Biliary Leakage Following Pancreatoduodenectomy: Experience from a High-Volume Center

J Pancreat Cancer. 2021 Dec 24;7(1):80-85. doi: 10.1089/pancan.2021.0014. eCollection 2021.

Abstract

Purpose: Hepaticojejunostomy leak and bile fistula after pancreaticoduodenectomy (PD) are less frequent than pancreatic leaks. Patients with biliary fistula (BF) have an increased risk of serious complications and an extended hospital stay. This study has investigated the occurrence and outcome of BF. Methods: All patients who underwent a PD from January 1st, 2015 to December 31st, 2019 were included. The significance of multiple risk factors was examined.
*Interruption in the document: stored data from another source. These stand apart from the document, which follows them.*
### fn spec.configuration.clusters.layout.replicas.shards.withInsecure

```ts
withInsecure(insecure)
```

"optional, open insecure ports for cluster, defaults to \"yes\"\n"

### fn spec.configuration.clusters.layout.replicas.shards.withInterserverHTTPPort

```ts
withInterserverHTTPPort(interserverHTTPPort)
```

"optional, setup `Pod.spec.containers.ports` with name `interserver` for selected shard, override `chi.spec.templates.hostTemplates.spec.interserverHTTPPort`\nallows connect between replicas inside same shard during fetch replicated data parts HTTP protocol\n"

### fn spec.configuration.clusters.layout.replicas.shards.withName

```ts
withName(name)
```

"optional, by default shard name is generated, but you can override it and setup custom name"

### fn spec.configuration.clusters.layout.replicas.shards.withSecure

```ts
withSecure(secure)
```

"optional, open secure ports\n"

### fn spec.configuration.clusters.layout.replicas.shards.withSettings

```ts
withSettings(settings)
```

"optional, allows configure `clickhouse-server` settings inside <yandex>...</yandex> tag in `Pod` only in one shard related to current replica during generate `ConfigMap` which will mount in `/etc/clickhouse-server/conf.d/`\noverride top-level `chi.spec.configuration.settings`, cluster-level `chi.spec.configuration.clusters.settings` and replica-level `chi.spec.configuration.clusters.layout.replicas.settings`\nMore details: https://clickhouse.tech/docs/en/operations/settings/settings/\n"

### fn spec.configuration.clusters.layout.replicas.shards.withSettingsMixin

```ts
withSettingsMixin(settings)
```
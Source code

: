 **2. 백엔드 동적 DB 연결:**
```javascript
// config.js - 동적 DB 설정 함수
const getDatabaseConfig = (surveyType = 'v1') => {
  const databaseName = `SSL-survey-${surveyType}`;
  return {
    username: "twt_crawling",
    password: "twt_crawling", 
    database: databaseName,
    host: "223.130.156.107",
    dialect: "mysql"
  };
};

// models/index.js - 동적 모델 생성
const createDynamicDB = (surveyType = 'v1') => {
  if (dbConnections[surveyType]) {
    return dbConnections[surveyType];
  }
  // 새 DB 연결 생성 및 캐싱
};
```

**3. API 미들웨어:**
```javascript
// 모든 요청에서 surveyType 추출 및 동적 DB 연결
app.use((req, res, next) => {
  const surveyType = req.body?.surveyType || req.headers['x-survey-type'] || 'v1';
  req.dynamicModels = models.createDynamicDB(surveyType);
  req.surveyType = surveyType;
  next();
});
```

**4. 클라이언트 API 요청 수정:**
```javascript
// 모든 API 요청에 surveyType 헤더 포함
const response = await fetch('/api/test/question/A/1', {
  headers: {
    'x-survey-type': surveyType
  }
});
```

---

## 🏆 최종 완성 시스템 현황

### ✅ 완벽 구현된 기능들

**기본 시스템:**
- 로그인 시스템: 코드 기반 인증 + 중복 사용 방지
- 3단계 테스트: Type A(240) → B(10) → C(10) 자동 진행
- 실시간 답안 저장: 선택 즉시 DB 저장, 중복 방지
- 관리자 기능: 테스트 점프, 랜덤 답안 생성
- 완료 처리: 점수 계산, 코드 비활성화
Univariate analysis was used to identify predictive variables for postoperative BF. Results: Of the 552 patients who underwent PD, 38 patients (6.7%) developed a BF. Patients with nonmalignant diagnoses and malignancies without bile duct obstruction had a greater risk of developing BF. BF did not increase the mortality, though most patients had complications, including surgical site infections, intraabdominal abscesses, and an extended hospital stay. Conclusion: BF after PD leads to an increased risk of subsequent complications and an extended hospital stay but does not increase mortality. Patients with nonmalignant diagnoses and malignancies without bile duct obstruction have an increased risk of BF.

Keywords: biliary fistula; biliary leak; complications; high-volume center; pancreatoduodenectomy; postoperative complication.